Wir saßen gerade zu zweit am Bartisch in der Küche und aßen (bis gerade eben) schweigend die selbstgemachte Pizza, die ich im Schneckentempo in der letzten Stunde angefertigt hatte. Hey, ich war stolz auf mich, ich hatte Caros Befehl „LenkDichAb!" damit ja wohl tadellos umgesetzt!

„Nichts", sagte ich schlicht und aß weiter, als wäre das kein großes oder besonderes Thema, das er gerade angeschnitten hatte.

„Komm schon, Sammy."

„Was?" Jetzt sah ich doch auf, weil ich nicht verstand, was er meinte.

„Du weißt genau, dass er es darauf anlegen wird, dich zu finden.

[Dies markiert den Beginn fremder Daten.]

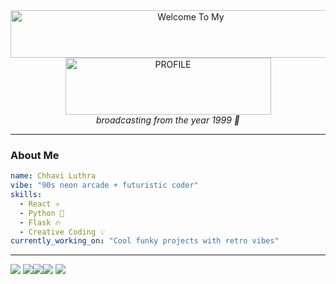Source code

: <div align="center">
<a href="https://cooltext.com"><img src="https://images.cooltext.com/5742830.png" width="561" height="76" alt="Welcome To My " /></a><a href="https://cooltext.com"><a href="https://cooltext.com"><img src="https://images.cooltext.com/5742831.gif" width="329" height="91" alt="PROFILE" /></a>
<br><i>broadcasting from the year 1999 🚀</i>
</div>


---

###  About Me
```yaml
name: Chhavi Luthra
vibe: "90s neon arcade + futuristic coder"
skills:
  - React ⚛️
  - Python 🐍
  - Flask 🔥
  - Creative Coding 💡
currently_working_on: "Cool funky projects with retro vibes"
```
---

<img src = "https://img.shields.io/badge/CSS3-1572B6?style=for-the-badge&logo=css3&logoColor=white"> <img src = "https://img.shields.io/badge/HTML5-E34F26?style=for-the-badge&logo=html5&logoColor=white"><img src = "https://img.shields.io/badge/JavaScript-323330?style=for-the-badge&logo=javascript&logoColor=F7DF1E"><img src  = "https://img.shields.io/badge/Python-FFD43B?style=for-the-badge&logo=python&logoColor=blue">
<img src  = "https://img.shields.io/badge/Streamlit-FF4B4B?style=for-the-badge&logo=Streamlit&logoColor=white">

Er wird in Moms Büro wieder anrufen – oder gleich hineinspazieren und dich suchen", sagte er schulterzuckend und steckte sich ein neues Stück in den Mund.

Fuck, daran hatte ich noch gar nicht gedacht.

Im Ernst, ich rechnete eigentlich nicht damit, dass wir uns nochmal begegnen würden. (Auch wenn Jana das ja gemeint hat.) Aber irgendwie...klangen Leos Worte in meinen Ohren doch bedrohlich und erschreckend wahr.

Verdammt, wieso war ich da noch nicht selber draufgekommen?!

„Der wird mich nicht suchen", erstickte ich sein Argument im Kern.

„Bullshit, klar wird er das", kam postwendend die Antwort.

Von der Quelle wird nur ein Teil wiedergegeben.